Highlights from Vince's appearance on the "Lace Up" YouTube competition series.
Culture First
Today, Rollie Nation operates two brick-and-mortar stores and continues to grow its direct-to-consumer online presence, especially in Australia and New Zealand. While Vince once balanced wholesale and online sales to build the company, he now sees the retail stores as a crucial missing element. “I felt like we needed a flagship store to better articulate the (direct to consumer) experience properly and to have more control over how the brand looks,” he says.
The company’s growth hasn’t been without turbulence. When he moved to the U.S. for the reality competition and a resultant Adidas design contract, he hired a general manager to oversee day-to-day operations in Melbourne. The fit was wrong. Values diverged. Processes faltered. “I didn’t have anything documented at that time,” Vince says. “So, whenever he hired someone, it was based on his value set, not mine.”
That misstep triggered a shift when he returned to Australia. Vince revamped the onboarding, training, and evaluation processes, and began hardwiring company values into each. Structure, he realized, is not a constraint on creativity — but its enabler.
In 2023, to aid in those efforts, Vince joined Entrepreneurs’ Organization (EO), a global network of successful founders and business owners.
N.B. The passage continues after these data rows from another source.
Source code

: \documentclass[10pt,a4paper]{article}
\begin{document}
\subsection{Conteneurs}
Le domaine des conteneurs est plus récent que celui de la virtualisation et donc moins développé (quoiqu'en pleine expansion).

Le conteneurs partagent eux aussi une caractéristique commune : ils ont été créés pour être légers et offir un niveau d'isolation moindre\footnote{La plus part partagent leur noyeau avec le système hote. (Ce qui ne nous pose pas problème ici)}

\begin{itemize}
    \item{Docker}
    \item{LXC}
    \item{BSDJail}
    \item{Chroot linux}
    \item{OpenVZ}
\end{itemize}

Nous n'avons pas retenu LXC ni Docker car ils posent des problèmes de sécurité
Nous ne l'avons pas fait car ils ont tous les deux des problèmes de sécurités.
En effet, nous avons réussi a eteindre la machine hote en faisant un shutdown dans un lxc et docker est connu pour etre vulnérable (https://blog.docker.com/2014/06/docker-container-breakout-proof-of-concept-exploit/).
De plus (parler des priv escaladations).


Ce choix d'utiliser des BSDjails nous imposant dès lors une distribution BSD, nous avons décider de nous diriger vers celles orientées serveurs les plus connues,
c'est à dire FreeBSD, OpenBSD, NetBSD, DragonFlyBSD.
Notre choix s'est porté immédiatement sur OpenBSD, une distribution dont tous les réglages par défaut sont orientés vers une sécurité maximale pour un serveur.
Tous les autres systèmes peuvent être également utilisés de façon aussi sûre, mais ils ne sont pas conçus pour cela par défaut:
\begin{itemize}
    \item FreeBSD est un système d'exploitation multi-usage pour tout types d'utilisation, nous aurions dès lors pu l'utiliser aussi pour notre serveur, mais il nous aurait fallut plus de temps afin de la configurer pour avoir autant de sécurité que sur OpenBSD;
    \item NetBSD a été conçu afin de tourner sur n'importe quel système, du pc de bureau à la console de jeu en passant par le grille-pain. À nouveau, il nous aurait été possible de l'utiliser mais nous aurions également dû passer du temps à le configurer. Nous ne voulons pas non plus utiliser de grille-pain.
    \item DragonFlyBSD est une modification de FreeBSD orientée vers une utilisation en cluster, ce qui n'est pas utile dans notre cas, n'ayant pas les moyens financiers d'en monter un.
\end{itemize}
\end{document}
For a self-described introvert who thrives amid deep work and introspection, EO has proven to be a sanctuary. The connections he’s formed in his Forum — a small group where members discuss personal and professional challenges with candor — have expanded his thinking and helped him stay centered. “We have some people with really good (emotional intelligence) and others who are super capable,” he says. “It’s the diversity of thought and being exposed to people’s perspectives on a particular challenge that I find really interesting.”
Rollie Nation specializes in lightweight, comfortable shoes across an array of styles.
With a dedicated consumer base and a growing reach, Rollie Nation is a success by any traditional measure. Resultantly, Vince has wrestled with the push-and-pull of contentment and ambition. Can he be happy with all he has accomplished? Or should he keep seeking more?
After quiet introspection, he feels drawn to the latter: He wants to build a global brand that becomes a symbol of Australian culture and style, akin to what On, a popular running shoe company, has done for Switzerland. To get there, he knows selling a compelling story is just as important as designing a stellar product, a notion he has clung to since he first laced up that treasured pair of Jordans.
“I am invigorated by the idea of having no limits to my creativity,” he says. “I believe in it.”